In the erg11 gene, all isolates possess the 2 mutations, p.V125A and p.F126L, which are well known for causing fluconazole resistance in clade-III C. auris (Supplementary Table S1 online). Reference Chow, Munoz and Gade5,Reference Price, Mirasol and Ward13 Except for UCLA-891, which is related to the Florida strain, all other isolates did not have increased gene copy number, which had been reported in a small percentage of the global clade-III C. auris. Reference Chow, Munoz and Gade5 UCLA-891 possessed 2 copies of the erg11 gene, indicating an additional azole resistance mechanism. However, its phenotypic azole resistance profile is not different from other isolates, with an MIC of >64 for fluconazole, an MIC of 1 for voriconazole, an MIC of 0.5 for itraconazole, and an MIC of 0.06 for posaconazole. In the fks1 gene, all isolates have a p.I1572L polymorphism that is not associated with antifungal resistance. One isolate (UCLA-466) carries an additional polymorphism p.I1095L, consistent with its unique phylogeny indicating a separate entry. No mutations were identified at S639, which had been linked to echinocandin resistance. Reference Chow, Munoz and Gade5

Discussion

In this study, we have described a robust surveillance system established by a multidisciplinary team consisting of clinical microbiologists, infectious diseases specialists, environmental services, informational technology specialists, and clinical epidemiologists. In this system, C. auris cases of colonization and infection were effectively identified using a combination of active screening by a highly sensitive PCR test and passive surveillance relying on accurate species-level identification for all yeasts grown from clinical samples. We identified our first C. auris case as early as October 2019. From November 2019 to June 2020, no cases were identified by either active or passive surveillance. However, since July 2020, more cases have been identified, with a peak during the second and third quarters of 2021, with as many as 5 cases identified monthly.

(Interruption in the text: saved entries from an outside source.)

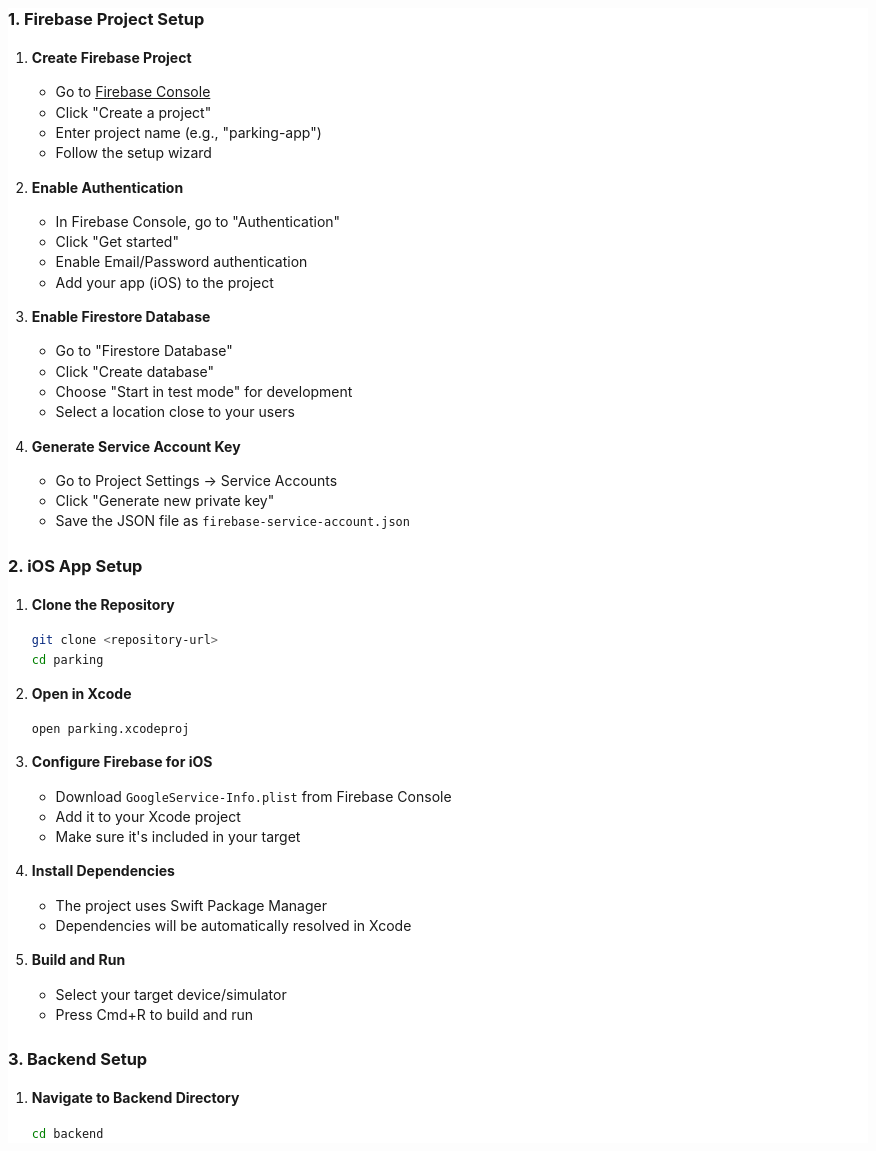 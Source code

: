 ### 1. Firebase Project Setup

1. **Create Firebase Project**
   - Go to [Firebase Console](https://console.firebase.google.com/)
   - Click "Create a project"
   - Enter project name (e.g., "parking-app")
   - Follow the setup wizard

2. **Enable Authentication**
   - In Firebase Console, go to "Authentication"
   - Click "Get started"
   - Enable Email/Password authentication
   - Add your app (iOS) to the project

3. **Enable Firestore Database**
   - Go to "Firestore Database"
   - Click "Create database"
   - Choose "Start in test mode" for development
   - Select a location close to your users

4. **Generate Service Account Key**
   - Go to Project Settings → Service Accounts
   - Click "Generate new private key"
   - Save the JSON file as `firebase-service-account.json`

### 2. iOS App Setup

1. **Clone the Repository**
   ```bash
   git clone <repository-url>
   cd parking
   ```

2. **Open in Xcode**
   ```bash
   open parking.xcodeproj
   ```

3. **Configure Firebase for iOS**
   - Download `GoogleService-Info.plist` from Firebase Console
   - Add it to your Xcode project
   - Make sure it's included in your target

4. **Install Dependencies**
   - The project uses Swift Package Manager
   - Dependencies will be automatically resolved in Xcode

5. **Build and Run**
   - Select your target device/simulator
   - Press Cmd+R to build and run

### 3. Backend Setup

1. **Navigate to Backend Directory**
   ```bash
   cd backend
   ```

In this study, 29% of patients identified through surveillance had C. auris infection. Comorbidities were present in all patients with C. auris, including patients who were colonized; however, infected patients were more likely to have a central line. Most of the clinical infections identified were bloodstream infections, which is similar to the findings of other studies. Reference Jeffery-Smith, Taori and Schelenz1 Interestingly, although half of infected C. auris patients developed fungemia in our study, mortality did not differ significantly between C. auris infected versus colonized patients, likely due to the small number of cases. The overall mortality rate in our patient population was 18%, which is lower than the 30%–60% mortality rates reported in other studies Reference Tsay, Kallen, Jackson, Chiller and Vallabhaneni17 ; this rate is likely low because we were conducting active surveillance. As our screening criteria expands to include patients admitted from all SNFs and LTACHs, we will likely find more patients colonized with C. auris outside known outbreak facilities, and potentially we will identify new facilities with C. auris outbreaks.

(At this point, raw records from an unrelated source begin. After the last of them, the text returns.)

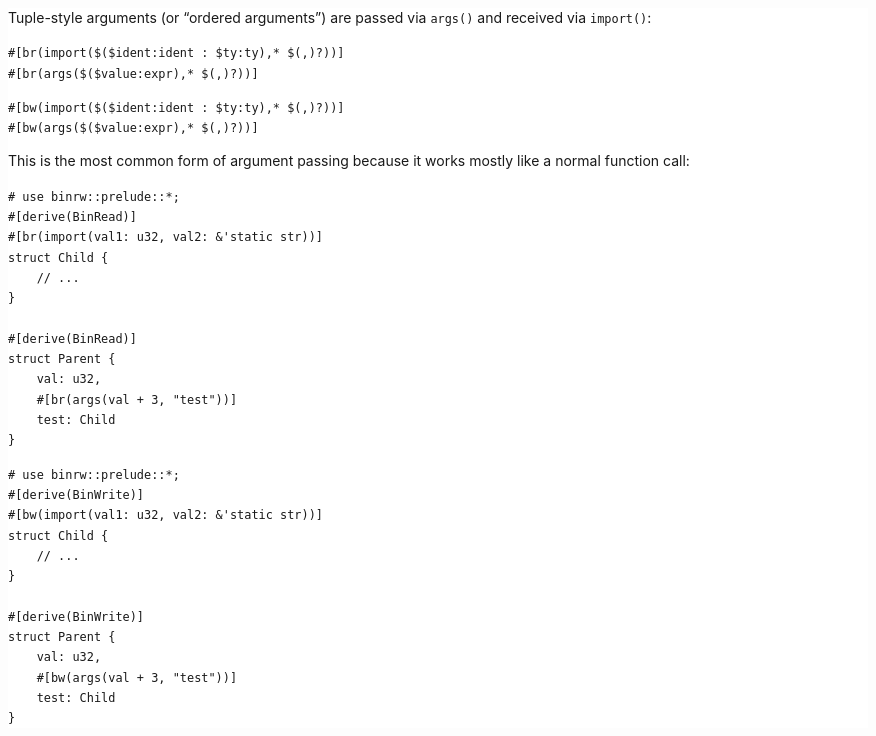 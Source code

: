 Tuple-style arguments (or “ordered arguments”) are passed via `args()` and
received via `import()`:

<div class="br">

```text
#[br(import($($ident:ident : $ty:ty),* $(,)?))]
#[br(args($($value:expr),* $(,)?))]
```
</div>
<div class="bw">

```text
#[bw(import($($ident:ident : $ty:ty),* $(,)?))]
#[bw(args($($value:expr),* $(,)?))]
```
</div>

This is the most common form of argument passing because it works mostly
like a normal function call:

<div class="br">

```
# use binrw::prelude::*;
#[derive(BinRead)]
#[br(import(val1: u32, val2: &'static str))]
struct Child {
    // ...
}

#[derive(BinRead)]
struct Parent {
    val: u32,
    #[br(args(val + 3, "test"))]
    test: Child
}
```
</div>
<div class="bw">

```
# use binrw::prelude::*;
#[derive(BinWrite)]
#[bw(import(val1: u32, val2: &'static str))]
struct Child {
    // ...
}

#[derive(BinWrite)]
struct Parent {
    val: u32,
    #[bw(args(val + 3, "test"))]
    test: Child
}
```
</div>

We identified most patients during the COVID-19 pandemic. The interaction between severe acute respiratory coronavirus virus 2 (SARS-CoV-2) and Candida infections has been documented. In one study, patients with Candida and SARS-CoV-2 coinfection often did not have typical candidemia risk factors, but high healthcare utilization during the pandemic likely contributed to their infections; unfortunately, this study did not include patients with C. auris. Reference Seagle, Jackson and Lockhart18 A different study of patients infected with C. auris during the pandemic in India reported that the use of tocilizimab, duration of ICU stay, and high ferritin level were predictors of candidemia. Reference Rajni, Singh and Tarai19 Among our patients, 8 (18%) had histories of severe COVID-19 with prolonged hospitalization. Reuse of PPE due to supply shortages, increased antimicrobial use, and prolonged hospital stay may have contributed to the spread of C. auris within healthcare facilities, precipitating outbreaks during the pandemic. Reference Prestel, Anderson and Forsberg20,Reference Eckardt, Canavan and Guran21 Additionally, some healthcare facilities placed patients in cohorts based on COVID-19 status alone before patients were identified as being colonized with multidrug-resistant organisms. Reference Eckardt, Canavan and Guran21 Timely screening and identification of patients colonized with C. auris can improve isolation measures and help prevent the spread of C. auris within an institution.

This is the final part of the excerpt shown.